TheOptimizationIdiot - 6:32 pm on Mar 3, 2013 (gmt 0)
That's something you'll have to test, cause canonical really says "B is the preferred version", but if you're Google and conservative and the canonical points to a noindex version of the page, would you be more likely to think the webmaster is "shooting themself in the foot and show A" or "trust the canonical"?
Personally, I think in that situation I'd err on the side of caution and show A.
The sites I work on are tens of thousands of pages too, so I definitely understand the challenges of doing it another way and redirecting or noindexing specific pages, but I also understand there is almost always another way.
You could even do something based on page length where you "compile the page" with concatenation ($page.="") and a robots noindex in place then check the length of the compiled page prior to output and if it's over N characters str_replace() the robots meta tag with "" or even str_replace() the "noindex" with "index", which would be a more sure way to "pull" short pages from the index, but leave longer pages in.

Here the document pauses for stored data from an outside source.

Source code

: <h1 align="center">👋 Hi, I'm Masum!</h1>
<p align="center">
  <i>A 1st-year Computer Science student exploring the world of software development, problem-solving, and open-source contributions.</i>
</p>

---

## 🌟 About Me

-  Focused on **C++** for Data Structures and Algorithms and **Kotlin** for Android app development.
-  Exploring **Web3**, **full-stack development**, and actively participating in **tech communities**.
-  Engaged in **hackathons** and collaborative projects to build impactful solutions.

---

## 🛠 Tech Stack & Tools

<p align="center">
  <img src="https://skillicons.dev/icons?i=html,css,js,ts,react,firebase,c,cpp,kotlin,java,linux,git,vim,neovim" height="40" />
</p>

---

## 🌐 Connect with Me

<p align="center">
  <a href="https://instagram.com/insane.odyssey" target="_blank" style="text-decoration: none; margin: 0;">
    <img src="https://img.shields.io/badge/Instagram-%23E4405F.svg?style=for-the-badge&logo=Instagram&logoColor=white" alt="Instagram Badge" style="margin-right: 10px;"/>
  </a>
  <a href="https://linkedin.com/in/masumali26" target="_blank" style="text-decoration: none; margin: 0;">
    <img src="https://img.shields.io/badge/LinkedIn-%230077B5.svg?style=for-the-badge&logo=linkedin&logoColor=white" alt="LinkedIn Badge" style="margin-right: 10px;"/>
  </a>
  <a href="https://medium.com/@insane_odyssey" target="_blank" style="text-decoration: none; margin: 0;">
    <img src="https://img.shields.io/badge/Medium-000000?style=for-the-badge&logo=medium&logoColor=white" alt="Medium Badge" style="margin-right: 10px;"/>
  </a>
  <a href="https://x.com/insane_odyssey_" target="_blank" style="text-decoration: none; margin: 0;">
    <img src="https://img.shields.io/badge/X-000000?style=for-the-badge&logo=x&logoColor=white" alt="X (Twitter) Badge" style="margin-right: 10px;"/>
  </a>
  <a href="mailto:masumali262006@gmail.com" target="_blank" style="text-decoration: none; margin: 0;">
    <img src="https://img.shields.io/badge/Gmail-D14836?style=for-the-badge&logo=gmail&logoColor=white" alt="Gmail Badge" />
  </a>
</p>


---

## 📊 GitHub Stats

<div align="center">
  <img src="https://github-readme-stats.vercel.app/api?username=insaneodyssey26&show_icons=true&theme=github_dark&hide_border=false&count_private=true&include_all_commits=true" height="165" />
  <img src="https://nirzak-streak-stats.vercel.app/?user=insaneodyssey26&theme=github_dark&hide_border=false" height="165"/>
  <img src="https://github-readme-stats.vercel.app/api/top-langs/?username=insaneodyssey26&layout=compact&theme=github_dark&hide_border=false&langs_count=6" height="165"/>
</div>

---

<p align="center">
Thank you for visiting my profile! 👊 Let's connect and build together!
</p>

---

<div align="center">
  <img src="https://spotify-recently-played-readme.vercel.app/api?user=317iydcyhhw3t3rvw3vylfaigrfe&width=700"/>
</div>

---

Trust me, I know it might be a PITA to figure out a different way, but there's almost always another way (actually always in my experience) and I wouldn't trust the canonical to solve the issue permanently, cause even if you test and it works today the way Google handles it could change tomorrow, so you could be back in the same situation until you find another way, so I'd start with "another way" personally. Of course I am crazy about only wanting to "fix" things once and be done with it.